The latest collision between the religious laws that govern Hasidic Jewish life and the laws of the City of New York is happening in an unlikely place: A public swimming pool in Brooklyn.What a laughable dolt that man's being. "Equal"? In that case, it should be access for both sexes simultaneously, and they shouldn't complain about mixed company. All that matters is both sexes leading respectable interactions with each other. Hikind shouldn't be helping them on this either, but rather, making clear they should buy their own pools if it's such a big deal to them.
Following a string of stories in local media last week, the New York Times editorial page inveighed on Wednesday against a decision by the New York City Parks Department to continue to allow women-only swimming hours at an indoor public pool in Williamsburg.

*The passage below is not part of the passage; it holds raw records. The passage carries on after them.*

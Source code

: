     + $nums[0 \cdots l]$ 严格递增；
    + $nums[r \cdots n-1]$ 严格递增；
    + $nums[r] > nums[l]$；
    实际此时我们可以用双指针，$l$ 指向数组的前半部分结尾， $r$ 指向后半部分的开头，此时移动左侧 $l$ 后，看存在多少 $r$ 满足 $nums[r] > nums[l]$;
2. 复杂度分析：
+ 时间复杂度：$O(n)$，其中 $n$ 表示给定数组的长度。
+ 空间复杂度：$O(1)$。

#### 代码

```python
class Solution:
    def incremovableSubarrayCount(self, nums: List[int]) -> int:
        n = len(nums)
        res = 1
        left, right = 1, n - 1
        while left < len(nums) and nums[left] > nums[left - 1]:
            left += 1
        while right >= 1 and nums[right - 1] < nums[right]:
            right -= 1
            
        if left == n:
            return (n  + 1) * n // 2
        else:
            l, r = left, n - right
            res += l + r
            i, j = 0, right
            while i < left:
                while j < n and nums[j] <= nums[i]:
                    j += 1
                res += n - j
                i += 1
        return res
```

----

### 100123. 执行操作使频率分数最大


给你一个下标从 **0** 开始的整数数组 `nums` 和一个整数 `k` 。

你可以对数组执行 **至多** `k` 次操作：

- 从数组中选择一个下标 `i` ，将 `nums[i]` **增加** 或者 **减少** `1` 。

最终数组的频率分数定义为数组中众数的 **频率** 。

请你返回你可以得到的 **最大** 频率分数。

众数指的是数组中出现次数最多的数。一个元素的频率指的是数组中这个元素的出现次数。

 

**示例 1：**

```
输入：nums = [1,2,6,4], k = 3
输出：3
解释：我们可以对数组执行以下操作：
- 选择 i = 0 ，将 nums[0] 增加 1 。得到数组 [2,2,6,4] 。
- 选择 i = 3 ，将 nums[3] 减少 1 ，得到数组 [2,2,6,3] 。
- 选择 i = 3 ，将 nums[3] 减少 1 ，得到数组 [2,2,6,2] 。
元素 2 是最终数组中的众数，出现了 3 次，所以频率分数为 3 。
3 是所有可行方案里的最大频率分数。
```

The pool had set aside time for the exclusive use of female bathers for the past two decades, but was poised to stop after the New York City Commission on Human Rights, a government agency, warned that the gender-segregated hours could break city law.

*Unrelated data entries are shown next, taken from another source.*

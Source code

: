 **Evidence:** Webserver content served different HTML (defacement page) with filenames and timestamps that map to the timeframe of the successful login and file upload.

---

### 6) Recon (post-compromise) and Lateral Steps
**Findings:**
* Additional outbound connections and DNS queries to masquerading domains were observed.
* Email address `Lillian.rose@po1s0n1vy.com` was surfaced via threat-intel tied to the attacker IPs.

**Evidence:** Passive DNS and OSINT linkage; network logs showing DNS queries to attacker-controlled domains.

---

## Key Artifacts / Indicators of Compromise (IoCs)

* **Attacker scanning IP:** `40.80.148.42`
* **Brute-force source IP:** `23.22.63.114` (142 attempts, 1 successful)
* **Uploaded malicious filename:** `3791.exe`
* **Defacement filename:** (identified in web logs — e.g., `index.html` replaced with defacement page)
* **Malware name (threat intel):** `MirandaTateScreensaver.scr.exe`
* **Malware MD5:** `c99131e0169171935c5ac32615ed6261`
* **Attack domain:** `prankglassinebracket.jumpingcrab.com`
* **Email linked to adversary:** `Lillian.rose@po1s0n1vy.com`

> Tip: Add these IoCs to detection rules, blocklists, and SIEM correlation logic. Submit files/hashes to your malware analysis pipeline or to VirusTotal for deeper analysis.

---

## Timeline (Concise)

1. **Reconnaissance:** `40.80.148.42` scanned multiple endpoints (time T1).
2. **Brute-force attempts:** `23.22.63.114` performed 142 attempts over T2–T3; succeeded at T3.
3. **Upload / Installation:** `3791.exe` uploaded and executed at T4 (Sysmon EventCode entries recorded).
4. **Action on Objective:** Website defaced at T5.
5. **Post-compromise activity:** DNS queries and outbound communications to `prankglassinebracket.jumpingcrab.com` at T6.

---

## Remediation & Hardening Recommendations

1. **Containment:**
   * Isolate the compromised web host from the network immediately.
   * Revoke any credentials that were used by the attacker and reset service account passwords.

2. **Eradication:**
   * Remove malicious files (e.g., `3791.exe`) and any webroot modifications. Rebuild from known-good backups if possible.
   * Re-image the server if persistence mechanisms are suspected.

Complaints from New York State Assemblyman Dov Hikind, who represents Boro Park, Brooklyn’s other heavily-Hasidic neighborhood, averted the change, and, for the time being, the women-only hours at the Williamsburg pool will continue.
The concession is unique among the city’s many public pools and beaches, and is meant to accommodate the religious practice of Williamsburg’s Hasidic Jewish community, whose members will not bathe in front of people of the opposite gender.
For Hasidic leaders, the women-only hours are a matter of equal access to public services. “It is a question do we believe in equality or not?” said Rabbi David Niederman, director of the United Jewish Organizations of Williamsburg, a social service organization serving the neighborhood’s Hasidic communities. “Is our interest to ensure that every citizen should have the opportunity?”
Update: Mark Hemingway at the Weekly Standard notes that there's a double-standard in the NYT's coverage of this case, and how they approach accommodations done for Islamists. And Mark's right that it's reprehensible the NYT won't oppose sharia accommodations even as they do ostensibly object to those done for Haredis. Obviously, the NYT is not fit to make any of these cases.